Exercise goal: Work through the data below and copy out every line where "Library" is found.

..........

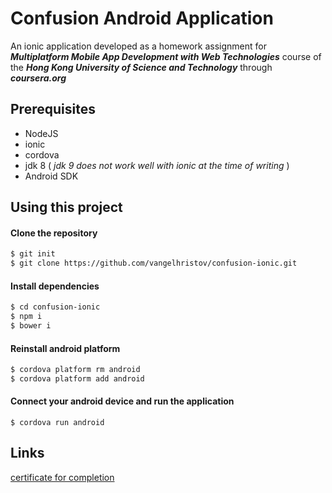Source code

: Confusion Android Application
=============================

An ionic application developed as a homework assignment for __*Multiplatform Mobile App Development with Web Technologies*__ course of the __*Hong Kong University of Science and Technology*__ through __*coursera.org*__

## Prerequisites
* NodeJS
* ionic
* cordova
* jdk 8 ( _jdk 9 does not work well with ionic at the time of writing_ )
* Android SDK

## Using this project
#### Clone the repository
```bash
$ git init
$ git clone https://github.com/vangelhristov/confusion-ionic.git
```
#### Install dependencies
```bash
$ cd confusion-ionic
$ npm i
$ bower i
```
#### Reinstall android platform
```bash
$ cordova platform rm android
$ cordova platform add android
```
#### Connect your android device and run the application
```vash
$ cordova run android
```

## Links
[certificate for completion](https://www.coursera.org/account/accomplishments/records/67NE3WGR2MDD)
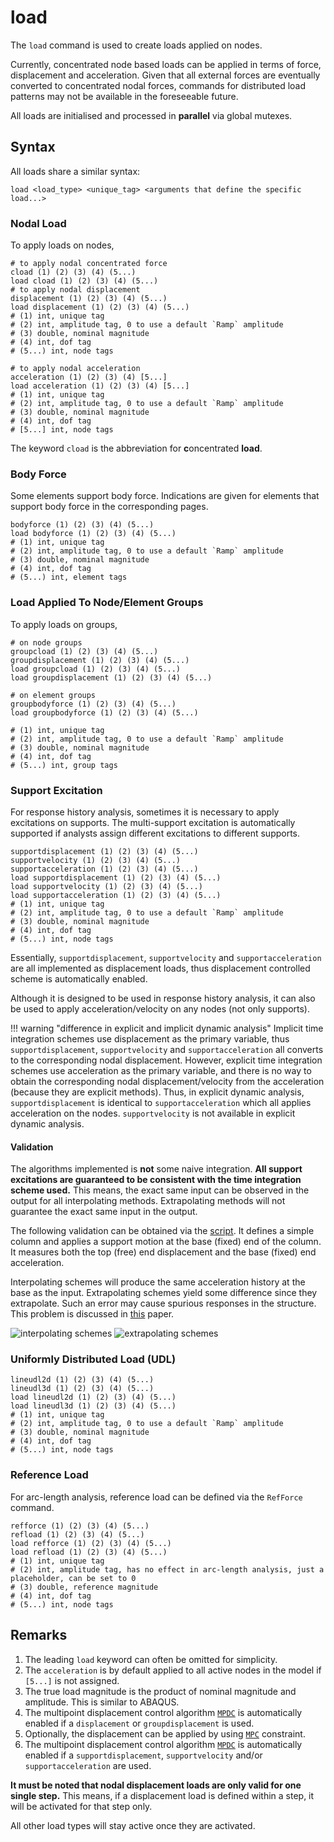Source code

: # load

The `load` command is used to create loads applied on nodes.

Currently, concentrated node based loads can be applied in terms of force, displacement and acceleration. Given that 
all external forces are eventually converted to concentrated nodal forces, commands for distributed load patterns 
may not be available in the foreseeable future.

All loads are initialised and processed in **parallel** via global mutexes.

## Syntax

All loads share a similar syntax:

```text
load <load_type> <unique_tag> <arguments that define the specific load...>
```

### Nodal Load

To apply loads on nodes,

```text
# to apply nodal concentrated force
cload (1) (2) (3) (4) (5...)
load cload (1) (2) (3) (4) (5...)
# to apply nodal displacement
displacement (1) (2) (3) (4) (5...)
load displacement (1) (2) (3) (4) (5...)
# (1) int, unique tag
# (2) int, amplitude tag, 0 to use a default `Ramp` amplitude
# (3) double, nominal magnitude
# (4) int, dof tag
# (5...) int, node tags

# to apply nodal acceleration
acceleration (1) (2) (3) (4) [5...]
load acceleration (1) (2) (3) (4) [5...]
# (1) int, unique tag
# (2) int, amplitude tag, 0 to use a default `Ramp` amplitude
# (3) double, nominal magnitude
# (4) int, dof tag
# [5...] int, node tags
```

The keyword `cload` is the abbreviation for **c**oncentrated **load**.

### Body Force

Some elements support body force. Indications are given for elements that support body force in the corresponding pages.

```text
bodyforce (1) (2) (3) (4) (5...)
load bodyforce (1) (2) (3) (4) (5...)
# (1) int, unique tag
# (2) int, amplitude tag, 0 to use a default `Ramp` amplitude
# (3) double, nominal magnitude
# (4) int, dof tag
# (5...) int, element tags
```

### Load Applied To Node/Element Groups

To apply loads on groups,

```text
# on node groups
groupcload (1) (2) (3) (4) (5...)
groupdisplacement (1) (2) (3) (4) (5...)
load groupcload (1) (2) (3) (4) (5...)
load groupdisplacement (1) (2) (3) (4) (5...)

# on element groups
groupbodyforce (1) (2) (3) (4) (5...)
load groupbodyforce (1) (2) (3) (4) (5...)

# (1) int, unique tag
# (2) int, amplitude tag, 0 to use a default `Ramp` amplitude
# (3) double, nominal magnitude
# (4) int, dof tag
# (5...) int, group tags
```

### Support Excitation

For response history analysis, sometimes it is necessary to apply excitations on supports.
The multi-support excitation is automatically supported if analysts assign different excitations to different supports.

```text
supportdisplacement (1) (2) (3) (4) (5...)
supportvelocity (1) (2) (3) (4) (5...)
supportacceleration (1) (2) (3) (4) (5...)
load supportdisplacement (1) (2) (3) (4) (5...)
load supportvelocity (1) (2) (3) (4) (5...)
load supportacceleration (1) (2) (3) (4) (5...)
# (1) int, unique tag
# (2) int, amplitude tag, 0 to use a default `Ramp` amplitude
# (3) double, nominal magnitude
# (4) int, dof tag
# (5...) int, node tags
```

Essentially, `supportdisplacement`, `supportvelocity` and `supportacceleration` are all implemented as displacement
loads, thus displacement controlled scheme is automatically enabled.

Although it is designed to be used in response history analysis, it can also be used to apply acceleration/velocity on
any nodes (not only supports).

!!! warning "difference in explicit and implicit dynamic analysis"
    Implicit time integration schemes use displacement as the primary variable, thus `supportdisplacement`, `supportvelocity` and `supportacceleration`
    all converts to the corresponding nodal displacement.
    However, explicit time integration schemes use acceleration as the primary variable, and there is no way to obtain the corresponding nodal displacement/velocity from the acceleration (because they are explicit methods).
    Thus, in explicit dynamic analysis, `supportdisplacement` is identical to `supportacceleration` which all applies acceleration on the nodes.
    `supportvelocity` is not available in explicit dynamic analysis.

#### Validation

The algorithms implemented is **not** some naive integration.
**All support excitations are guaranteed to be consistent with the time integration scheme used.**
This means, the exact same input can be observed in the output for all interpolating methods.
Extrapolating methods will not guarantee the exact same input in the output.

The following validation can be obtained via the [script](support-motion-validation.py).
It defines a simple column and applies a support motion at the base (fixed) end of the column.
It measures both the top (free) end displacement and the base (fixed) end acceleration.

Interpolating schemes will produce the same acceleration history at the base as the input.
Extrapolating schemes yield some difference since they extrapolate.
Such an error may cause spurious responses in the structure.
This problem is discussed in [this](https://doi.org/10.1080/13632469.2024.2372814) paper.

![interpolating schemes](support-motion-validation-interpolating.svg)
![extrapolating schemes](support-motion-validation-extrapolating.svg)

### Uniformly Distributed Load (UDL)

```text
lineudl2d (1) (2) (3) (4) (5...)
lineudl3d (1) (2) (3) (4) (5...)
load lineudl2d (1) (2) (3) (4) (5...)
load lineudl3d (1) (2) (3) (4) (5...)
# (1) int, unique tag
# (2) int, amplitude tag, 0 to use a default `Ramp` amplitude
# (3) double, nominal magnitude
# (4) int, dof tag
# (5...) int, node tags
```

### Reference Load

For arc-length analysis, reference load can be defined via the `RefForce` command.

```text
refforce (1) (2) (3) (4) (5...)
refload (1) (2) (3) (4) (5...)
load refforce (1) (2) (3) (4) (5...)
load refload (1) (2) (3) (4) (5...)
# (1) int, unique tag
# (2) int, amplitude tag, has no effect in arc-length analysis, just a placeholder, can be set to 0
# (3) double, reference magnitude
# (4) int, dof tag
# (5...) int, node tags
```

## Remarks

1.  The leading `load` keyword can often be omitted for simplicity.
2.  The `acceleration` is by default applied to all active nodes in the model if `[5...]` is not assigned.
3.  The true load magnitude is the product of nominal magnitude and amplitude. This is similar to ABAQUS.
4.  The multipoint displacement control algorithm [`MPDC`](../../Library/Solver/MPDC.md) is automatically enabled if
    a `displacement` or `groupdisplacement` is used.
5.  Optionally, the displacement can be applied by using [`MPC`](../../Library/Constraint/MPC.md) constraint.
6.  The multipoint displacement control algorithm [`MPDC`](../../Library/Solver/MPDC.md) is automatically enabled if
    a `supportdisplacement`, `supportvelocity` and/or `supportacceleration` are used.

**It must be noted that nodal displacement loads are only valid for one single step.** This means, if a displacement 
load is defined within a step, it will be activated for that step only.

All other load types will stay active once they are activated.
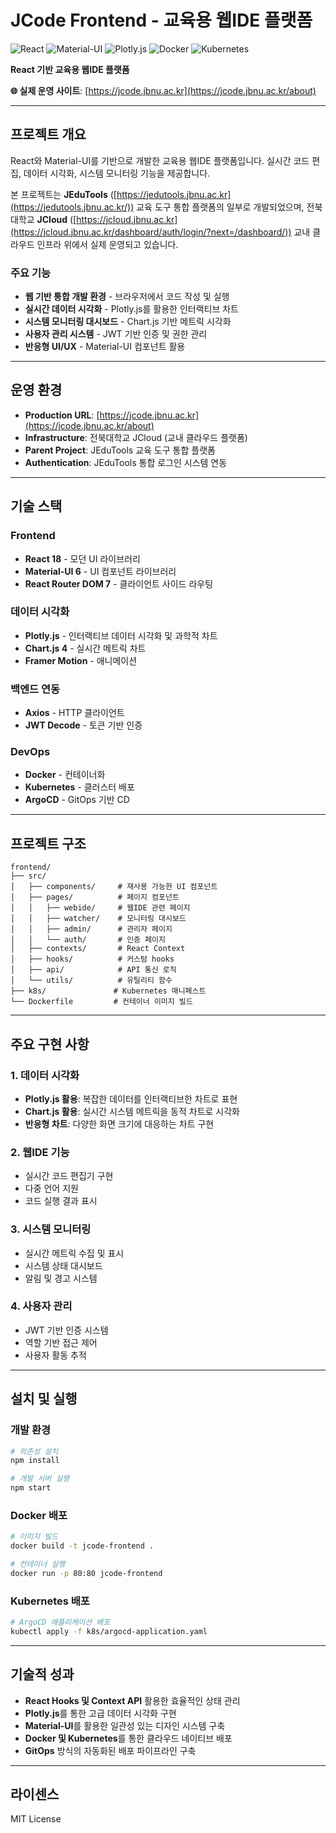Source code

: # JCode Frontend - 교육용 웹IDE 플랫폼

![React](https://img.shields.io/badge/React-61DAFB?style=for-the-badge&logo=react&logoColor=black)
![Material-UI](https://img.shields.io/badge/Material--UI-007FFF?style=for-the-badge&logo=mui&logoColor=white)
![Plotly.js](https://img.shields.io/badge/Plotly.js-3F4F75?style=for-the-badge&logo=plotly&logoColor=white)
![Docker](https://img.shields.io/badge/Docker-2496ED?style=for-the-badge&logo=docker&logoColor=white)
![Kubernetes](https://img.shields.io/badge/Kubernetes-326CE5?style=for-the-badge&logo=kubernetes&logoColor=white)

**React 기반 교육용 웹IDE 플랫폼**

**🌐 실제 운영 사이트**: [https://jcode.jbnu.ac.kr](https://jcode.jbnu.ac.kr/about)

---

## 프로젝트 개요

React와 Material-UI를 기반으로 개발한 교육용 웹IDE 플랫폼입니다. 실시간 코드 편집, 데이터 시각화, 시스템 모니터링 기능을 제공합니다.

본 프로젝트는 **JEduTools** ([https://jedutools.jbnu.ac.kr](https://jedutools.jbnu.ac.kr/)) 교육 도구 통합 플랫폼의 일부로 개발되었으며, 전북대학교 **JCloud** ([https://jcloud.jbnu.ac.kr](https://jcloud.jbnu.ac.kr/dashboard/auth/login/?next=/dashboard/)) 교내 클라우드 인프라 위에서 실제 운영되고 있습니다.

### 주요 기능
- **웹 기반 통합 개발 환경** - 브라우저에서 코드 작성 및 실행
- **실시간 데이터 시각화** - Plotly.js를 활용한 인터랙티브 차트
- **시스템 모니터링 대시보드** - Chart.js 기반 메트릭 시각화
- **사용자 관리 시스템** - JWT 기반 인증 및 권한 관리
- **반응형 UI/UX** - Material-UI 컴포넌트 활용

---

## 운영 환경

- **Production URL**: [https://jcode.jbnu.ac.kr](https://jcode.jbnu.ac.kr/about)
- **Infrastructure**: 전북대학교 JCloud (교내 클라우드 플랫폼)
- **Parent Project**: JEduTools 교육 도구 통합 플랫폼
- **Authentication**: JEduTools 통합 로그인 시스템 연동

---

## 기술 스택

### Frontend
- **React 18** - 모던 UI 라이브러리
- **Material-UI 6** - UI 컴포넌트 라이브러리
- **React Router DOM 7** - 클라이언트 사이드 라우팅

### 데이터 시각화
- **Plotly.js** - 인터랙티브 데이터 시각화 및 과학적 차트
- **Chart.js 4** - 실시간 메트릭 차트
- **Framer Motion** - 애니메이션

### 백엔드 연동
- **Axios** - HTTP 클라이언트
- **JWT Decode** - 토큰 기반 인증

### DevOps
- **Docker** - 컨테이너화
- **Kubernetes** - 클러스터 배포
- **ArgoCD** - GitOps 기반 CD

---

## 프로젝트 구조

```
frontend/
├── src/
│   ├── components/     # 재사용 가능한 UI 컴포넌트
│   ├── pages/          # 페이지 컴포넌트
│   │   ├── webide/     # 웹IDE 관련 페이지
│   │   ├── watcher/    # 모니터링 대시보드
│   │   ├── admin/      # 관리자 페이지
│   │   └── auth/       # 인증 페이지
│   ├── contexts/       # React Context
│   ├── hooks/          # 커스텀 hooks
│   ├── api/            # API 통신 로직
│   └── utils/          # 유틸리티 함수
├── k8s/               # Kubernetes 매니페스트
└── Dockerfile         # 컨테이너 이미지 빌드
```

---

## 주요 구현 사항

### 1. 데이터 시각화
- **Plotly.js 활용**: 복잡한 데이터를 인터랙티브한 차트로 표현
- **Chart.js 활용**: 실시간 시스템 메트릭을 동적 차트로 시각화
- **반응형 차트**: 다양한 화면 크기에 대응하는 차트 구현

### 2. 웹IDE 기능
- 실시간 코드 편집기 구현
- 다중 언어 지원
- 코드 실행 결과 표시

### 3. 시스템 모니터링
- 실시간 메트릭 수집 및 표시
- 시스템 상태 대시보드
- 알림 및 경고 시스템

### 4. 사용자 관리
- JWT 기반 인증 시스템
- 역할 기반 접근 제어
- 사용자 활동 추적

---

## 설치 및 실행

### 개발 환경
```bash
# 의존성 설치
npm install

# 개발 서버 실행
npm start
```

### Docker 배포
```bash
# 이미지 빌드
docker build -t jcode-frontend .

# 컨테이너 실행
docker run -p 80:80 jcode-frontend
```

### Kubernetes 배포
```bash
# ArgoCD 애플리케이션 배포
kubectl apply -f k8s/argocd-application.yaml
```

---

## 기술적 성과

- **React Hooks 및 Context API** 활용한 효율적인 상태 관리
- **Plotly.js**를 통한 고급 데이터 시각화 구현
- **Material-UI**를 활용한 일관성 있는 디자인 시스템 구축
- **Docker 및 Kubernetes**를 통한 클라우드 네이티브 배포
- **GitOps** 방식의 자동화된 배포 파이프라인 구축

---

## 라이센스

MIT License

..........

Answer below:
4.  The multipoint displacement control algorithm [`MPDC`](../../Library/Solver/MPDC.md) is automatically enabled if
5.  Optionally, the displacement can be applied by using [`MPC`](../../Library/Constraint/MPC.md) constraint.
6.  The multipoint displacement control algorithm [`MPDC`](../../Library/Solver/MPDC.md) is automatically enabled if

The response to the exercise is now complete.